_PROBLEM DETAILS:_ Where a line in the listing contains the string "github", copy that line out.

_MATERIAL SHOWN:_
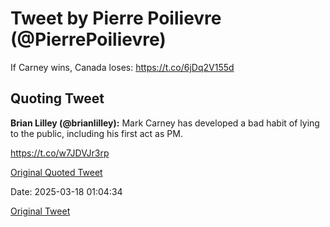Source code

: # Tweet by Pierre Poilievre (@PierrePoilievre)

If Carney wins, Canada loses: https://t.co/6jDq2V155d

## Quoting Tweet

**Brian Lilley (@brianlilley):** Mark Carney has developed a bad habit of lying to the public, including his first act as PM. 

https://t.co/w7JDVJr3rp

[Original Quoted Tweet](https://x.com/brianlilley/status/1901330144788172887)

Date: 2025-03-18 01:04:34

[Original Tweet](https://x.com/PierrePoilievre/status/1901801872207323220)
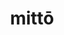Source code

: ---
title: mittō
meaning: to send
ch: nine
pos: verb
inf: mittere
secondppstem: mitt
infend: ere
conjugation: third
derivative: mission
mt: yes
mt8thru10: yes
---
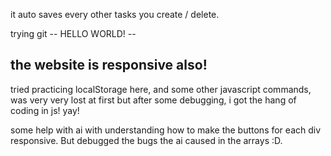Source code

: it auto saves every other tasks you create / delete.

trying git -- HELLO WORLD! --


the website is responsive also!
--
tried practicing localStorage here, and some other javascript commands, was very very lost at first but after some debugging, i got the hang of coding in js! yay! 

some help with ai with understanding how to make the buttons for each div responsive. But debugged the bugs the ai caused in the arrays :D. 
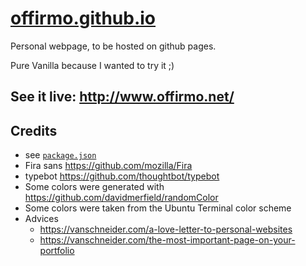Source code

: # [offirmo.github.io](http://offirmo.github.io)

Personal webpage, to be hosted on github pages.

Pure Vanilla because I wanted to try it ;)

## See it live: http://www.offirmo.net/

## Credits
- see [`package.json`](https://github.com/Offirmo/offirmo.github.io/blob/master/package.json)
- Fira sans https://github.com/mozilla/Fira
- typebot https://github.com/thoughtbot/typebot
- Some colors were generated with https://github.com/davidmerfield/randomColor
- Some colors were taken from the Ubuntu Terminal color scheme
- Advices
  - https://vanschneider.com/a-love-letter-to-personal-websites
  - https://vanschneider.com/the-most-important-page-on-your-portfolio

_EXPECTED OUTPUT:_
: # [offirmo.github.io](http://offirmo.github.io)
Personal webpage, to be hosted on github pages.
- see [`package.json`](https://github.com/Offirmo/offirmo.github.io/blob/master/package.json)
- Fira sans https://github.com/mozilla/Fira
- typebot https://github.com/thoughtbot/typebot
- Some colors were generated with https://github.com/davidmerfield/randomColor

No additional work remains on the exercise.